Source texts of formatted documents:
============
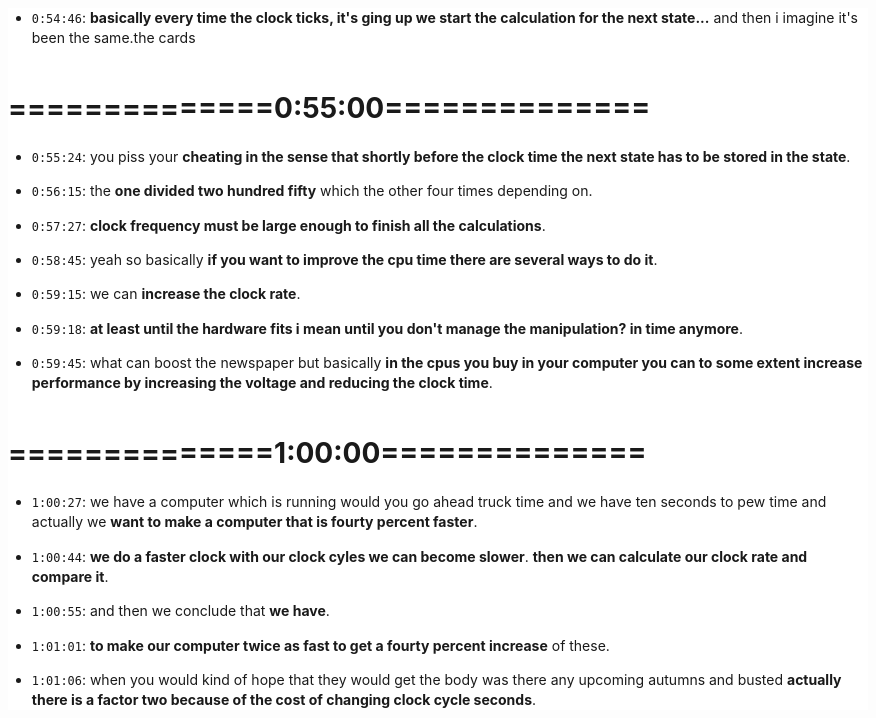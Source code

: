 










- `0:54:46`: **basically every time the clock ticks, it's ging up we start the calculation for the next state...** and then i imagine it's been the same.the cards
# ==============0:55:00==============





- `0:55:24`: you piss your **cheating in the sense that shortly before the clock time the next state has to be stored in the state**.





- `0:56:15`: the **one divided two hundred fifty** which the other four times depending on.







- `0:57:27`: **clock frequency must be large enough to finish all the calculations**.









- `0:58:45`: yeah so basically **if you want to improve the cpu time there are several ways to do it**.


- `0:59:15`: we can **increase the clock rate**.
- `0:59:18`: **at least until the hardware fits i mean until you don't manage the manipulation? in time anymore**.




- `0:59:45`: what can boost the newspaper but basically **in the cpus you buy in your computer you can to some extent increase performance by increasing the voltage and reducing the clock time**.

# ==============1:00:00==============


- `1:00:27`: we have a computer which is running would you go ahead truck time and we have ten seconds to pew time and actually we **want to make a computer that is fourty percent faster**.

- `1:00:44`: **we do a faster clock with our clock cyles we can become slower**. **then we can calculate our clock rate and compare it**.
- `1:00:55`: and then we conclude that **we have**.
- `1:01:01`: **to make our computer twice as fast to get a fourty percent increase** of these.
- `1:01:06`: when you would kind of hope that they would get the body was there any upcoming autumns and busted **actually there is a factor two because of the cost of changing clock cycle seconds**.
============
TASK DESCRIPTION: Precisely the line with "in time anymore**." and the lines after it, up to the last line of the entries above, are to be reproduced, and nothing more.

OUTPUT OF THE EXERCISE:
- `0:59:18`: **at least until the hardware fits i mean until you don't manage the manipulation? in time anymore**.




- `0:59:45`: what can boost the newspaper but basically **in the cpus you buy in your computer you can to some extent increase performance by increasing the voltage and reducing the clock time**.

# ==============1:00:00==============


- `1:00:27`: we have a computer which is running would you go ahead truck time and we have ten seconds to pew time and actually we **want to make a computer that is fourty percent faster**.

- `1:00:44`: **we do a faster clock with our clock cyles we can become slower**. **then we can calculate our clock rate and compare it**.
- `1:00:55`: and then we conclude that **we have**.
- `1:01:01`: **to make our computer twice as fast to get a fourty percent increase** of these.
- `1:01:06`: when you would kind of hope that they would get the body was there any upcoming autumns and busted **actually there is a factor two because of the cost of changing clock cycle seconds**.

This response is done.